In 2001, the company reversed its plan to increase TV advertising, opting instead to use less expensive and more targeted print marketing. The move contributed to its $3 million in net earnings for the second quarter, up from a $1.8 million loss in the same period last year.
"They really beat the estimates on the street by cutting back significantly on national advertising spending," said Derek Leckow, an analyst at Barrington Research. "Basically, what they've done is cut back down to historical levels and shifted some of the investment from TV to print media."
With last year's U.S. ad media budget-$18.5 million, according to Taylor Nelson Sofres' CMR-Lands' End spent 60% on TV and 40% on print, an aberration for the company as it tried to update its product line and image. This year's media investment-80% print-is more in line with the company's typical spending, about 1% to 1.5% of total annual sales, said Lands' End Director of Advertising and PR Scott Lenz.
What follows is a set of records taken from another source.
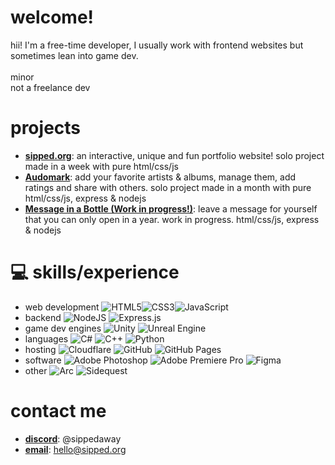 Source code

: # welcome!
hii! I'm a free-time developer, I usually work with frontend websites but sometimes lean into game dev.<br><br>minor<br>not a freelance dev

# projects
- **[sipped.org](https://sipped.org)**: an interactive, unique and fun portfolio website! solo project made in a week with pure html/css/js
- **[Audomark](https://audomark.sipped.org)**: add your favorite artists & albums, manage them, add ratings and share with others. solo project made in a month with pure html/css/js, express & nodejs
- **[Message in a Bottle (Work in progress!)](https://github.com/sippedaway/message-in-a-bottle)**: leave a message for yourself that you can only open in a year. work in progress. html/css/js, express & nodejs


# 💻 skills/experience
- web development
![HTML5](https://img.shields.io/badge/html5-%23E34F26.svg?style=for-the-badge&logo=html5&logoColor=white)![CSS3](https://img.shields.io/badge/css3-%231572B6.svg?style=for-the-badge&logo=css3&logoColor=white)![JavaScript](https://img.shields.io/badge/javascript-%23323330.svg?style=for-the-badge&logo=javascript&logoColor=%23F7DF1E)
- backend
![NodeJS](https://img.shields.io/badge/Node.js-6DA55F?style=for-the-badge&logo=node.js&logoColor=white)
![Express.js](https://img.shields.io/badge/Express.js-%23404d59.svg?style=for-the-badge&logo=express&logoColor=%2361DAFB)
- game dev engines
![Unity](https://img.shields.io/badge/unity-%23000000.svg?style=for-the-badge&logo=unity&logoColor=white) ![Unreal Engine](https://img.shields.io/badge/unrealengine-%23313131.svg?style=for-the-badge&logo=unrealengine&logoColor=white)
- languages
![C#](https://img.shields.io/badge/c%23-%23239120.svg?style=for-the-badge&logo=csharp&logoColor=white) ![C++](https://img.shields.io/badge/c++-%2300599C.svg?style=for-the-badge&logo=c%2B%2B&logoColor=white) ![Python](https://img.shields.io/badge/python-3670A0?style=for-the-badge&logo=python&logoColor=ffdd54)
- hosting
![Cloudflare](https://img.shields.io/badge/Cloudflare-F38020?style=for-the-badge&logo=Cloudflare&logoColor=white) ![GitHub](https://img.shields.io/badge/github-%23121011.svg?style=for-the-badge&logo=github&logoColor=white) ![GitHub Pages](https://img.shields.io/badge/GitHub%20Pages-121013?style=for-the-badge&logo=github&logoColor=white)
- software
![Adobe Photoshop](https://img.shields.io/badge/adobe%20photoshop-%2331A8FF.svg?style=for-the-badge&logo=adobe%20photoshop&logoColor=white) ![Adobe Premiere Pro](https://img.shields.io/badge/Adobe%20Premiere%20Pro-9999FF?style=for-the-badge&logo=Adobe%20Premiere%20Pro&logoColor=white) ![Figma](https://img.shields.io/badge/figma-%23F24E1E.svg?style=for-the-badge&logo=figma&logoColor=white)
- other
![Arc](https://img.shields.io/badge/Arc-FCBFBD?style=for-the-badge&logo=arc&logoColor=000)
![Sidequest](https://img.shields.io/badge/sidequest-%23101227.svg?style=for-the-badge&logo=sidequest&logoColor=white) 

# contact me
- **[discord](https://discord.com/users/1270801870163546194)**: @sippedaway
- **[email](mailto:hello@sipped.org)**: hello@sipped.org
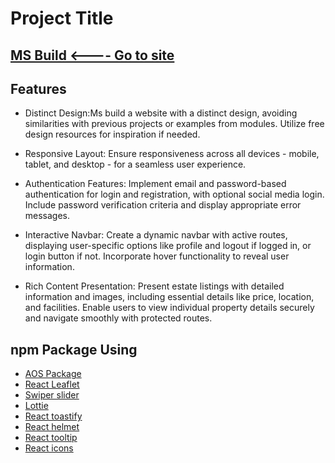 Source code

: # Project Title

## [MS Build <---- Go to site](https://ms-build-1ae32.web.app/)

## Features

 - Distinct Design:Ms build a website with a distinct design, avoiding similarities with previous projects or examples from modules. Utilize free design resources for inspiration if needed.

 - Responsive Layout: Ensure responsiveness across all devices - mobile, tablet, and desktop - for a seamless user experience.

 - Authentication Features: Implement email and password-based authentication for login and registration, with optional social media login. Include password verification criteria and display appropriate error messages.

 - Interactive Navbar: Create a dynamic navbar with active routes, displaying user-specific options like profile and logout if logged in, or login button if not. Incorporate hover functionality to reveal user information.

 - Rich Content Presentation: Present estate listings with detailed information and images, including essential details like price, location, and facilities. Enable users to view individual property details securely and navigate smoothly with protected routes.

## npm Package Using

- [AOS Package](https://www.npmjs.com/package/aos)
- [React Leaflet](https://react-leaflet.js.org/)
- [Swiper slider](https://swiperjs.com/)
- [Lottie](https://www.npmjs.com/package/lottie-react)
- [React toastify](https://www.npmjs.com/package/react-toastify)
- [React helmet](https://www.npmjs.com/package/react-helmet-async)
- [React tooltip](https://www.npmjs.com/package/react-tooltip)
- [React icons](https://react-icons.github.io/react-icons/)
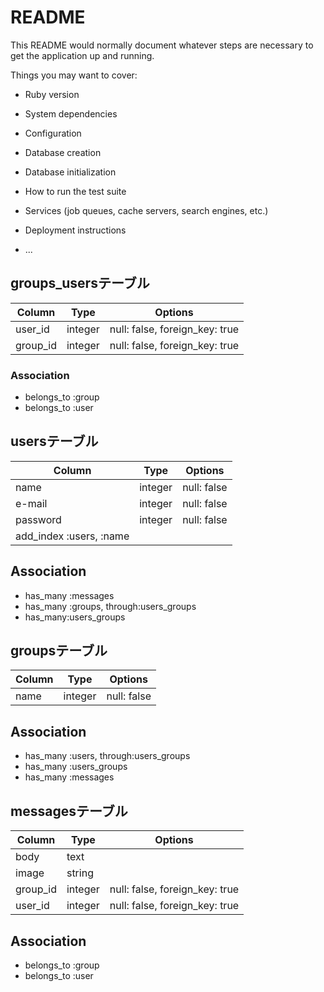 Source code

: # README

This README would normally document whatever steps are necessary to get the
application up and running.

Things you may want to cover:

* Ruby version

* System dependencies

* Configuration

* Database creation

* Database initialization

* How to run the test suite

* Services (job queues, cache servers, search engines, etc.)

* Deployment instructions

* ...

## groups_usersテーブル

|Column|Type|Options|
|------|----|-------|
|user_id|integer|null: false, foreign_key: true|
|group_id|integer|null: false, foreign_key: true|

### Association
- belongs_to :group
- belongs_to :user


## usersテーブル
|Column|Type|Options|
|------|----|-------|
|name|integer|null: false|
|e-mail|integer|null: false|
|password|integer|null: false|
| add_index :users,  :name|

## Association
- has_many :messages 
- has_many :groups, through:users_groups
- has_many:users_groups


## groupsテーブル
|Column|Type|Options|
|------|----|-------|
|name|integer|null: false|

## Association
- has_many :users, through:users_groups
- has_many :users_groups
- has_many :messages

## messagesテーブル
|Column|Type|Options|
|------|----|-------|
|body|text||
|image|string||
|group_id|integer|null: false, foreign_key: true|
|user_id|integer|null: false, foreign_key: true|

## Association
- belongs_to :group
- belongs_to :user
In the first quarter of 2001, Lands' End's ad outlay totaled $1.4 million, according to CMR.
Print advertising, through Omnicom Group's DDB Worldwide, Chicago, (with media buying via OMD, New York) appears in Lands' End standards like The New York Times and The New Yorker, as well as smaller niche books like American Heritage and The Utne Reader.
"We feel we've been able to match our customer profiles to the kind of magazines they read," said Mr. Lenz, a strategy that has proved more profitable than mass-reach TV ads. "I don't think we got the results we wanted" with the more emotionally focused TV ads, Mr. Lenz added.
In the first six months of 2000-Lands' End's biggest boom in TV ad spending-the company reported a net loss of $1.5 million, a significant drop from the $11 million in net earnings for the first half of 1999.
Mr. Lenz maintains that the rise in Lands' End's net sales-up 3.7% in the second quarter to $285.8 million from $275.6 million last year-is not just a result of the media reshuffle but also of merchandise expansion, catalog redesign and improved ordering on the Web.